── Available data ──

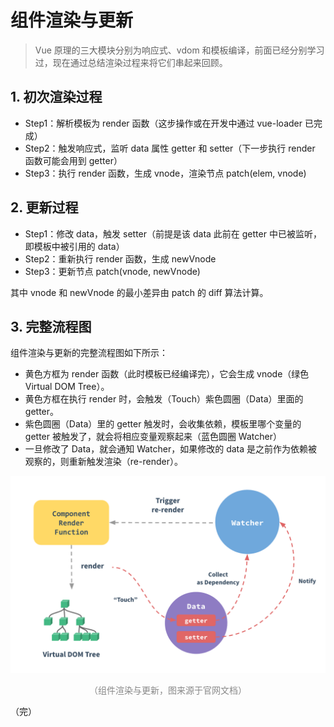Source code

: # 组件渲染与更新

> Vue 原理的三大模块分别为响应式、vdom 和模板编译，前面已经分别学习过，现在通过总结渲染过程来将它们串起来回顾。

## 1. 初次渲染过程

* Step1：解析模板为 render 函数（这步操作或在开发中通过 vue-loader 已完成）
* Step2：触发响应式，监听 data 属性 getter 和 setter（下一步执行 render 函数可能会用到 getter）
* Step3：执行 render 函数，生成 vnode，渲染节点 patch(elem, vnode)

## 2. 更新过程

* Step1：修改 data，触发 setter（前提是该 data 此前在 getter 中已被监听，即模板中被引用的 data）
* Step2：重新执行 render 函数，生成 newVnode
* Step3：更新节点 patch(vnode, newVnode)

其中 vnode 和 newVnode 的最小差异由 patch 的 diff 算法计算。

## 3. 完整流程图

组件渲染与更新的完整流程图如下所示：

* 黄色方框为 render 函数（此时模板已经编译完），它会生成 vnode（绿色 Virtual DOM Tree）。
* 黄色方框在执行 render 时，会触发（Touch）紫色圆圈（Data）里面的 getter。
* 紫色圆圈（Data）里的 getter 触发时，会收集依赖，模板里哪个变量的 getter 被触发了，就会将相应变量观察起来（蓝色圆圈 Watcher）
* 一旦修改了 Data，就会通知 Watcher，如果修改的 data 是之前作为依赖被观察的，则重新触发渲染（re-render）。

<div style="text-align: center;">
  <img src="./assets/component-render-and-update.png" alt="组件渲染与更新">
  <p style="text-align: center; color: #888;">（组件渲染与更新，图来源于官网文档）</p>
</div>

（完）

───

* Activity
Search the entries for "style" and show every line that has it.

* Completed exercise
<div style="text-align: center;">
  <p style="text-align: center; color: #888;">（组件渲染与更新，图来源于官网文档）</p>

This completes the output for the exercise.